The Great Reshuffle is putting pressure on RH to up their recruitment game
Generation Z and Millennials seem to have itchy feet, with more and more younger employers leaving roles for pastures new. In fact, the average Generation Z and Millennial employee barely lasts two years in the same job. But just maybe companies can extend the tenure of Generation Z and Millennial employees by searching other ways to increase their satisfaction and, equally importantly, their interest.
“The ‘Great Reshuffle’ has put the moving goalpost that is staff retention under the spotlight,” Josephine Lanzarone, vice president of marketing, Asia Pacific, Pluralsight, said. “This is particularly within industries like technology, where finding, securing, and keeping talent is increasingly competitive.
“For example, Gartner found less than a quarter of IT workers, 23.6%, have high intent to stay with their current employer. Increasing salary expectations and time-consuming recruitment processes have seen the cost of hiring a new employee double in the past year to an average of $23,860 per candidate. At a base level, neglecting to take adequate measures to retain staff can have significant financial impacts on a business.”
The cost of a new employee
It is not only the inconvenience of having to find a new employee once someone walks out the door but also the expense of advertising, interviewing, setting up new IT protocols, training and payroll administration, amongst other duties, that the employer has to wear.
Having to do this on a frequent basis can be a deterrent to small employers who may seek freelance talent instead and put them on short-term contracts, but still that shouldn’t detract from employers wanting to find the right staff.
“Providing an employee experience based on the notion that ‘they are going to leave anyway’ has further, far-reaching implications,” Lanzarone said. “If there is no incentive for employees to remain in an organisation, employers will be hard-tasked to sell-in roles to prospective talent in the first place—leaving or expanding gaps in teams and compounding the challenges they are tasked with addressing.
“Moreover, much of what drives employee satisfaction, and therefore retention, benefits the organisation itself. For example, 65% of all skilled professionals rate learning and developing new skills as the most important priority for them.”

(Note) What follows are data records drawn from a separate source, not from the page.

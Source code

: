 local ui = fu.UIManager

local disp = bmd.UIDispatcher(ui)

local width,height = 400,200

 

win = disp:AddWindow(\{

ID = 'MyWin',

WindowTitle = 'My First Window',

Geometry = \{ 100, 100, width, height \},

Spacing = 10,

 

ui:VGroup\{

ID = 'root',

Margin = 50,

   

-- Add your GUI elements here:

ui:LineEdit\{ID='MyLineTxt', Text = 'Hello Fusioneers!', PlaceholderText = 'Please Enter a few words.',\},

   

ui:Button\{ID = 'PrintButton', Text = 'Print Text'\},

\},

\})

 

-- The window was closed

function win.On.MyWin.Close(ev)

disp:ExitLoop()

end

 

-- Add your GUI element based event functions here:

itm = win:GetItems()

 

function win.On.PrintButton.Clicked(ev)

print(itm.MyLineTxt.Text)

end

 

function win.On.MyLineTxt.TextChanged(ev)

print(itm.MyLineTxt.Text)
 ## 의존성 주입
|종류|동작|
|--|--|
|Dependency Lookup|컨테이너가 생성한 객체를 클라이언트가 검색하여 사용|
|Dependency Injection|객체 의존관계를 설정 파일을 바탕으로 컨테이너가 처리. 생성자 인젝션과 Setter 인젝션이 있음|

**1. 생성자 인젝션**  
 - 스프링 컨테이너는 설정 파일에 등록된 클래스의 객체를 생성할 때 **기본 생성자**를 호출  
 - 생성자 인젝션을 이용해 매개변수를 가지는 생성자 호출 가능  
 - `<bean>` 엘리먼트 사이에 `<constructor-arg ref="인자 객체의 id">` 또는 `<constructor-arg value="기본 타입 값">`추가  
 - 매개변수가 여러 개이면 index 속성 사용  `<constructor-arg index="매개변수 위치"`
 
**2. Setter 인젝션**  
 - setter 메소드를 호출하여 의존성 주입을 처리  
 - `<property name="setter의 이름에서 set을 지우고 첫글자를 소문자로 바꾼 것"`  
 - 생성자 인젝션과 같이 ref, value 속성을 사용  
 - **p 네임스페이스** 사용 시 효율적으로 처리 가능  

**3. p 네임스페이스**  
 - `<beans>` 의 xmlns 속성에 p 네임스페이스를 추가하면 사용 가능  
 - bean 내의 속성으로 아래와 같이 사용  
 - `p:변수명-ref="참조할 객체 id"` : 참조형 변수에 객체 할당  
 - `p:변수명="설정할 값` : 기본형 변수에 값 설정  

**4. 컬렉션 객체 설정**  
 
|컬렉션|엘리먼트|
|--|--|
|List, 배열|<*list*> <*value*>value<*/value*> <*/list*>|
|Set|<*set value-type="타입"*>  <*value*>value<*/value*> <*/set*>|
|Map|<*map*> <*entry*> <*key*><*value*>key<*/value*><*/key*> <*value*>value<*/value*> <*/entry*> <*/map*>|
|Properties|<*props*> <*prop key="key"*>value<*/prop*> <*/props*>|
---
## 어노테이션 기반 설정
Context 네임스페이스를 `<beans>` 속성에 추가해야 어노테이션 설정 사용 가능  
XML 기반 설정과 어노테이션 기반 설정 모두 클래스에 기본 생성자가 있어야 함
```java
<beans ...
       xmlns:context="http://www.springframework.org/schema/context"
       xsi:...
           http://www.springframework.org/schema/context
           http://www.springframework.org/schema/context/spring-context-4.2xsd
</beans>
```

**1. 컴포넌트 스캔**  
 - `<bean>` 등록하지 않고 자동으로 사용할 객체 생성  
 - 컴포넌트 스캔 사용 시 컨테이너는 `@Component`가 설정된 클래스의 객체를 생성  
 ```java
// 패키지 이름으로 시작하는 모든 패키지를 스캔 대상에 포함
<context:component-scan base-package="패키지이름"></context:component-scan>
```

Assigning and implement training budgets is a big factor in employee satisfaction. Employees want to learn new skills and want the company to pay for it. Employees don’t want to be doing the same job with the same functions for very long. If there is no training or upskilling program in place, or if there is little variety in the day-to-day job, employees won’t stick around.
“If a company fails to keep employees around long enough to teach them new skills or chooses not to invest in developing its workforce because it believes those learnings will be taken elsewhere, it will consistently fail to close its own skills gaps and stifle its innovation and progress,” Lanzarone added. “If an industry as a whole was to adopt this approach, there will eventually be no talent with sufficient experience or skills to hire, let alone keep.
“The importance of investing in retention can’t be overstated. While engaging freelance talent is a great way to plug existing talent gaps, retaining talent is not only more financially responsible, but it also better supports the progress and innovation of an organisation long-term.”
Retaining talent is definitely a challenge but one that can be handled internally better with a dedicated program to entice employees to remain longer than the average status quo.